German supermarket chain Lidl today announced that it plans to dedicate £10 million to give 19,000 of its employees a pay rise.
The pay rise would see hourly rates for its staff on entry-level pay, go from £9.00 to £9.30 outside of London. Within the M25, rates of £10.55 to £10.75 would increase to £11.70, depending on employees’ length of service and location.
In real terms, this would mean that staff would be on wages that are between 13-30% above the Government’s current ‘National Living Wage’, as well as being in line with the Living Wage Foundation’s standards.
Commenting on the announcement, Lidl GB Chief Executive Christian Härtnagel said,
“During this time of such uncertainty, we feel fortunate to be able to make this investment in our colleagues, and give them peace of mind with regards to their salary,”
“Our hourly paid employees represent over 80% of our entire workforce, and are the absolute backbone of our business. It is because of them that we continue to be the fastest supermarket, and are able to realise our ambitious expansion plans.”
“This move is, therefore, testament to the unwavering commitment that each and every one of them puts into their work on a daily basis.”

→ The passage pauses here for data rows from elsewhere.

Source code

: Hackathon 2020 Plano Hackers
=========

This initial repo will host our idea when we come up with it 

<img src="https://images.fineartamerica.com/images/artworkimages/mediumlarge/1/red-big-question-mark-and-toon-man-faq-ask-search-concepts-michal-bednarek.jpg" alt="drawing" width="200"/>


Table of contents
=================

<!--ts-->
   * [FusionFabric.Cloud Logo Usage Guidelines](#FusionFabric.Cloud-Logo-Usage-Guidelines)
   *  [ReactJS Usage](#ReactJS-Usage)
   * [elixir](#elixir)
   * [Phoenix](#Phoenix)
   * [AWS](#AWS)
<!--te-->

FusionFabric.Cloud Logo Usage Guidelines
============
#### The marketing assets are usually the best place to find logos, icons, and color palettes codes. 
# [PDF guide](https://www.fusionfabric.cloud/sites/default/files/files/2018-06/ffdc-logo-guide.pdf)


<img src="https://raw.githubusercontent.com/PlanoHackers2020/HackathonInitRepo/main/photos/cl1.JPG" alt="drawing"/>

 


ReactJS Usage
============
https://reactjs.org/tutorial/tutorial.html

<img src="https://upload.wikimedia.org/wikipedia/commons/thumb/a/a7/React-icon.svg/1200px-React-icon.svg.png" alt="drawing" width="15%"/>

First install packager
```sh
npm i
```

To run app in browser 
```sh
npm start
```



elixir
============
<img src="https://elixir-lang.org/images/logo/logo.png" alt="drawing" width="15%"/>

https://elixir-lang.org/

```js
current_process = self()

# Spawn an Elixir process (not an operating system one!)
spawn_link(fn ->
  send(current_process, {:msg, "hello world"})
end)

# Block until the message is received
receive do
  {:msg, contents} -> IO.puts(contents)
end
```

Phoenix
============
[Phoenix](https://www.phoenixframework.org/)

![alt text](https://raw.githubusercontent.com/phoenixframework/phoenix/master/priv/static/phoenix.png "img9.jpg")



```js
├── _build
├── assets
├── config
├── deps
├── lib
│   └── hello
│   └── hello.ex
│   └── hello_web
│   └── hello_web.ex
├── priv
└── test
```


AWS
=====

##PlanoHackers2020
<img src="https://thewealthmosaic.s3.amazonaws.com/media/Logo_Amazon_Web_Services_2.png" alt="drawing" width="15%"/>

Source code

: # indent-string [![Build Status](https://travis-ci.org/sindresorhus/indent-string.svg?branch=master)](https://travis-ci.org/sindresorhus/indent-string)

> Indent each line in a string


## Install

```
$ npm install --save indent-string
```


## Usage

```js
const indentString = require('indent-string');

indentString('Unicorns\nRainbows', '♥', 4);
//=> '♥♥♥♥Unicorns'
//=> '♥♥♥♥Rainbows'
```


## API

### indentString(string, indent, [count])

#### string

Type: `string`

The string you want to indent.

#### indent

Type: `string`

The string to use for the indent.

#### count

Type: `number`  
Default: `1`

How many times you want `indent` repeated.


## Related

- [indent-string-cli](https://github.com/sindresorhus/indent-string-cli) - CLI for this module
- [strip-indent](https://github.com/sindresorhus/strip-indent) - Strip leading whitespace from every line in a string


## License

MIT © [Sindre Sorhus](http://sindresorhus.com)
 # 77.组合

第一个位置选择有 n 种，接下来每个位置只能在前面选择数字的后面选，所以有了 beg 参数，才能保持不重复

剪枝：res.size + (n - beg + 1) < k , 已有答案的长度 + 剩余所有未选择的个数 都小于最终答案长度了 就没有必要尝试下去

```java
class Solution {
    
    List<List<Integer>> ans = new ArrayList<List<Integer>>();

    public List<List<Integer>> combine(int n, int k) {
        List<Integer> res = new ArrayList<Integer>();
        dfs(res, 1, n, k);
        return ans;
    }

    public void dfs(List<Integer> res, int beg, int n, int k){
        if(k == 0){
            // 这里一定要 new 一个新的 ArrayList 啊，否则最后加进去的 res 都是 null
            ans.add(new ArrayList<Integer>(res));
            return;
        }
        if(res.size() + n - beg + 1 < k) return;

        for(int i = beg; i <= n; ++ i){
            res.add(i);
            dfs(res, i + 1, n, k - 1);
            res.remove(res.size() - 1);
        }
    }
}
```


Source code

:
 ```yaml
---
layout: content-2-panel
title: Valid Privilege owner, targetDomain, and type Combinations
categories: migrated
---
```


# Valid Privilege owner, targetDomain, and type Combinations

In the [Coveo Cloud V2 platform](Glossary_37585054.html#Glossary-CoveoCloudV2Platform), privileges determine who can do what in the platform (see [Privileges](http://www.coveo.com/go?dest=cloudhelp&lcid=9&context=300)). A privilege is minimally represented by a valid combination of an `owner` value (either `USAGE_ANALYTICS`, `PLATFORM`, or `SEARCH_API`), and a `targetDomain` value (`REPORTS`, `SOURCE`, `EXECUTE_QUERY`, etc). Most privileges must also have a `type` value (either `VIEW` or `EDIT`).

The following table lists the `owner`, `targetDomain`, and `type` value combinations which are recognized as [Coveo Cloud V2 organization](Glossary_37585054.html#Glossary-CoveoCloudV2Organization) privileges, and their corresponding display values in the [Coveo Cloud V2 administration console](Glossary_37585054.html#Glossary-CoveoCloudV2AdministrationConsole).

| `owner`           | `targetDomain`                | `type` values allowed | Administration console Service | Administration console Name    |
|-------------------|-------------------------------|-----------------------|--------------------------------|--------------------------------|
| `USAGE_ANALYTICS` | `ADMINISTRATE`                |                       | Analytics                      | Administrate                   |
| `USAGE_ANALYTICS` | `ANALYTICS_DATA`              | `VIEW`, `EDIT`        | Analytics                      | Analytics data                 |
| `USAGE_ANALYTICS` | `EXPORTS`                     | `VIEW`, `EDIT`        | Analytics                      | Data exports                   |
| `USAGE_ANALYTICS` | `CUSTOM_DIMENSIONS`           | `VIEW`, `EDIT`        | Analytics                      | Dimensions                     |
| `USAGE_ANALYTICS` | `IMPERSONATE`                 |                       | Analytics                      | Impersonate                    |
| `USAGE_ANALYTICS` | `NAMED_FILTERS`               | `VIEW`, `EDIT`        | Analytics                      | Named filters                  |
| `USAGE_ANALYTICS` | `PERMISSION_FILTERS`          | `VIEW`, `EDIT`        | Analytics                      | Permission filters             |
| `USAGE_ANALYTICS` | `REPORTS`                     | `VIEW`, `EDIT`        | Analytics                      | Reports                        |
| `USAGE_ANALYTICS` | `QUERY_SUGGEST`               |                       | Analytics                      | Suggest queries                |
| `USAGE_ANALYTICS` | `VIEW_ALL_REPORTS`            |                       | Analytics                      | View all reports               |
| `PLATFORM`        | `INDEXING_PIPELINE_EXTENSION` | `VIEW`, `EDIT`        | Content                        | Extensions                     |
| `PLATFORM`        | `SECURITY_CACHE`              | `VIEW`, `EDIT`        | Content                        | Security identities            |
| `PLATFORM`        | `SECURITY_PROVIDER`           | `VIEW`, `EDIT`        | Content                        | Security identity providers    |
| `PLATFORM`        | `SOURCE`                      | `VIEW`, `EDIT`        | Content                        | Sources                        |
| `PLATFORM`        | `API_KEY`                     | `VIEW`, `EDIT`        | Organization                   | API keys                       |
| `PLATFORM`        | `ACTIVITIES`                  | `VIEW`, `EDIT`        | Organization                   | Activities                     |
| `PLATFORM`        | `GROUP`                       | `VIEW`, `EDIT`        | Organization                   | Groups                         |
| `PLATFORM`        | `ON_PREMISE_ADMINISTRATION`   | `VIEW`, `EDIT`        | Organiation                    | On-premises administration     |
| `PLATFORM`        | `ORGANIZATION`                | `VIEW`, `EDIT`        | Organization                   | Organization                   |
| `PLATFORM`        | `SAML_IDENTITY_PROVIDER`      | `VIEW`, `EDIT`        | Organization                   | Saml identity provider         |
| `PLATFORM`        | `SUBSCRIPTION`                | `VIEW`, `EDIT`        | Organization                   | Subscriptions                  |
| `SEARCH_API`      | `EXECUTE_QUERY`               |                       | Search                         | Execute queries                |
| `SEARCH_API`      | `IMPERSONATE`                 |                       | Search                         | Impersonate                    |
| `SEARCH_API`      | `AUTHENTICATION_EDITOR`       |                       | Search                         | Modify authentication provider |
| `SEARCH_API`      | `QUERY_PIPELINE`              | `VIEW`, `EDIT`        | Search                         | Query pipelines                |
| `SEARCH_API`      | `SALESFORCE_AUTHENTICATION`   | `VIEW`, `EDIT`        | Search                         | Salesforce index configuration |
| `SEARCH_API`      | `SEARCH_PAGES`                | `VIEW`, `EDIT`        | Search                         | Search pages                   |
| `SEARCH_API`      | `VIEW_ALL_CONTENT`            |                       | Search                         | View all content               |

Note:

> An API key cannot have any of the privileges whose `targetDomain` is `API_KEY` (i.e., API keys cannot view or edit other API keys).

Lidl said the new wage structure will come into effect in March 2020.
Also this year, the supermarket announced £500 million of investment in London over the next five years, as well as stating that it wanted to expand its current offering of 770 stores, to 1,000 stores by 2023.
The Company sets a positive example that should be applauded and rewarded by the Government. Its efforts to expand its presence will not only provide employment opportunities, but jobs that provide a decent standard of living.
Issuing less positive updates, Asda (NYSE: WMT) talks about its quarterly slump and Kantar (NYSE: BCSF) highlights a gloomy outlook for supermarkets. In more uplifting news, Tesco Plc (LON: TSCO) said it was going to trial its Clubcard Plus offering.